**Data supplied**.
◆ ◆ ◆ ◆ ◆
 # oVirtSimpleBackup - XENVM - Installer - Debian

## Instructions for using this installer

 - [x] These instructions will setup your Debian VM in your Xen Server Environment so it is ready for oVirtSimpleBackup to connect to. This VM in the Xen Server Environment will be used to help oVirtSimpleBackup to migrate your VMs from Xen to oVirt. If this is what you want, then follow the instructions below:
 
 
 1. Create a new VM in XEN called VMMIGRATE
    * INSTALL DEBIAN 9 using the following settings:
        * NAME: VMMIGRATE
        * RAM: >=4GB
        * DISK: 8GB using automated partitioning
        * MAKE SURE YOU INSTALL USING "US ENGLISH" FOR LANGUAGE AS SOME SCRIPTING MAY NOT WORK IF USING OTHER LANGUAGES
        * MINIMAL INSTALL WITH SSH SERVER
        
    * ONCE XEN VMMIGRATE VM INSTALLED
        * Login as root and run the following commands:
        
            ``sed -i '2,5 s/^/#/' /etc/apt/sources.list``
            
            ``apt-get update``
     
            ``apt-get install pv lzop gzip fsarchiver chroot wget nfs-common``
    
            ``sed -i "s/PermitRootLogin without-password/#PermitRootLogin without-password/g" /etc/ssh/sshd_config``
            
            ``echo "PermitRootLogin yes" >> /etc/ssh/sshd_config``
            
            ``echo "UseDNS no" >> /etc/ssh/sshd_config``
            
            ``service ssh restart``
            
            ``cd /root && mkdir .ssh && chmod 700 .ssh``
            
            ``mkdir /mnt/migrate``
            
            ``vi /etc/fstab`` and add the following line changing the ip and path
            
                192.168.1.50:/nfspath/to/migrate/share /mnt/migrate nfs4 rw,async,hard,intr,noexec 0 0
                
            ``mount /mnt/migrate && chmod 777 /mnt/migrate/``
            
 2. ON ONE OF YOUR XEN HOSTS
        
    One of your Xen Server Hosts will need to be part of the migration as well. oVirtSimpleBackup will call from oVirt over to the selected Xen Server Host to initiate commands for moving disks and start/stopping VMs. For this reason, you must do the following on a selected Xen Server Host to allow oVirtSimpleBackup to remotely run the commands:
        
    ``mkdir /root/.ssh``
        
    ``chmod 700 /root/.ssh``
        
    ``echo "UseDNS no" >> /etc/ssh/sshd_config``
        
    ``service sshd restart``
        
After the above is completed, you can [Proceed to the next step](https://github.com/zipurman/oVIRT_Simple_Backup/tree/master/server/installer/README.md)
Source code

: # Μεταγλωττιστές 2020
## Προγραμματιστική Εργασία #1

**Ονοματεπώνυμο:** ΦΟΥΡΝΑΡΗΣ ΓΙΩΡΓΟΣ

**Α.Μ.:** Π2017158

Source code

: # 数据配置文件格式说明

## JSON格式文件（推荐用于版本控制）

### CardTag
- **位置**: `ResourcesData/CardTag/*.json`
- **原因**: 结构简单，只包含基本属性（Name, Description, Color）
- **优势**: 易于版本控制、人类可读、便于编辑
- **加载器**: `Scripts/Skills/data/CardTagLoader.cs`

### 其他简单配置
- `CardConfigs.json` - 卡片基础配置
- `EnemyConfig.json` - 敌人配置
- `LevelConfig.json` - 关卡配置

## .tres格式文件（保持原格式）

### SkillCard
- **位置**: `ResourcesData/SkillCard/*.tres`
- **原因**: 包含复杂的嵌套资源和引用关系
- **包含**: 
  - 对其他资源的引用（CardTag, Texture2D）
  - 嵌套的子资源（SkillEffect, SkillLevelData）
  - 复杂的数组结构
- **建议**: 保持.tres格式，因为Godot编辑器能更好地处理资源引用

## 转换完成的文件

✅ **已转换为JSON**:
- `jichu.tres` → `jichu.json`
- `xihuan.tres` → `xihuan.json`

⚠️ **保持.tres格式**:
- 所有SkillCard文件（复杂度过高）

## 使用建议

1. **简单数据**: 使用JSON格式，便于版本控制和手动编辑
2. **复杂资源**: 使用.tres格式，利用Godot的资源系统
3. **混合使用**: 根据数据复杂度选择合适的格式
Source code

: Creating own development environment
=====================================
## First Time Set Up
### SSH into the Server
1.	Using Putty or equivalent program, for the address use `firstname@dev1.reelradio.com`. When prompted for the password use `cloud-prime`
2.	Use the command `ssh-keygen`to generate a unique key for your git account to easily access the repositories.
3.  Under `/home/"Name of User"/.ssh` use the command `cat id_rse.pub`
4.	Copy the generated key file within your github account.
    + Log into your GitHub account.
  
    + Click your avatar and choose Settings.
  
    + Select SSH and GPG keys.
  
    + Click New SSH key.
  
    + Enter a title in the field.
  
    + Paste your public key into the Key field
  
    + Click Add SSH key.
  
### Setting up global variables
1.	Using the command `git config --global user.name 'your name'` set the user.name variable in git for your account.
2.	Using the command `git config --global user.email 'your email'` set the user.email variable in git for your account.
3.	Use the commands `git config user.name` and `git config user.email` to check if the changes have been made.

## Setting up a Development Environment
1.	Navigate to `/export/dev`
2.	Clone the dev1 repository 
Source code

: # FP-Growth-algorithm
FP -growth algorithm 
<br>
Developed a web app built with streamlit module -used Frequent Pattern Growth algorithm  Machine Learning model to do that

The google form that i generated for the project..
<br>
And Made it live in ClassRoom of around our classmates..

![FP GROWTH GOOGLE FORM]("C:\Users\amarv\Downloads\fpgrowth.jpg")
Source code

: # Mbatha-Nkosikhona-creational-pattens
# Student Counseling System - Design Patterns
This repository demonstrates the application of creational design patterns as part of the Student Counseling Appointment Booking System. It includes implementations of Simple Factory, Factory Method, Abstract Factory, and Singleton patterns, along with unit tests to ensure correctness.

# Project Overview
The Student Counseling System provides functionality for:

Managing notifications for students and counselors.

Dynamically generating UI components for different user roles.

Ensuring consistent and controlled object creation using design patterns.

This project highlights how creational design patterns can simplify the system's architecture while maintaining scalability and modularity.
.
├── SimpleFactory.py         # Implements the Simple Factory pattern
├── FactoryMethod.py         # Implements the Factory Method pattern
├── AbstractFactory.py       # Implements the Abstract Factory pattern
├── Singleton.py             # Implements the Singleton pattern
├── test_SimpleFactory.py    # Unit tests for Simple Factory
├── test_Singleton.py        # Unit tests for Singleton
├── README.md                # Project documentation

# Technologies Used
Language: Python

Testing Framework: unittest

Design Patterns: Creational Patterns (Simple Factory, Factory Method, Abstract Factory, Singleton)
◆ ◆ ◆ ◆ ◆
**Task objective**. Extract the lines of the preceding material that run from the line with "## JSON格式文件（推荐用于版本控制）" through the line with "into your GitHub account.", inclusive, reproducing them exactly and adding nothing.

**Task result**.
## JSON格式文件（推荐用于版本控制）

### CardTag
- **位置**: `ResourcesData/CardTag/*.json`
- **原因**: 结构简单，只包含基本属性（Name, Description, Color）
- **优势**: 易于版本控制、人类可读、便于编辑
- **加载器**: `Scripts/Skills/data/CardTagLoader.cs`

### 其他简单配置
- `CardConfigs.json` - 卡片基础配置
- `EnemyConfig.json` - 敌人配置
- `LevelConfig.json` - 关卡配置

## .tres格式文件（保持原格式）

### SkillCard
- **位置**: `ResourcesData/SkillCard/*.tres`
- **原因**: 包含复杂的嵌套资源和引用关系
- **包含**: 
  - 对其他资源的引用（CardTag, Texture2D）
  - 嵌套的子资源（SkillEffect, SkillLevelData）
  - 复杂的数组结构
- **建议**: 保持.tres格式，因为Godot编辑器能更好地处理资源引用

## 转换完成的文件

✅ **已转换为JSON**:
- `jichu.tres` → `jichu.json`
- `xihuan.tres` → `xihuan.json`

⚠️ **保持.tres格式**:
- 所有SkillCard文件（复杂度过高）

## 使用建议

1. **简单数据**: 使用JSON格式，便于版本控制和手动编辑
2. **复杂资源**: 使用.tres格式，利用Godot的资源系统
3. **混合使用**: 根据数据复杂度选择合适的格式
Source code

: Creating own development environment
=====================================
## First Time Set Up
### SSH into the Server
1.	Using Putty or equivalent program, for the address use `firstname@dev1.reelradio.com`. When prompted for the password use `cloud-prime`
2.	Use the command `ssh-keygen`to generate a unique key for your git account to easily access the repositories.
3.  Under `/home/"Name of User"/.ssh` use the command `cat id_rse.pub`
4.	Copy the generated key file within your github account.
    + Log into your GitHub account.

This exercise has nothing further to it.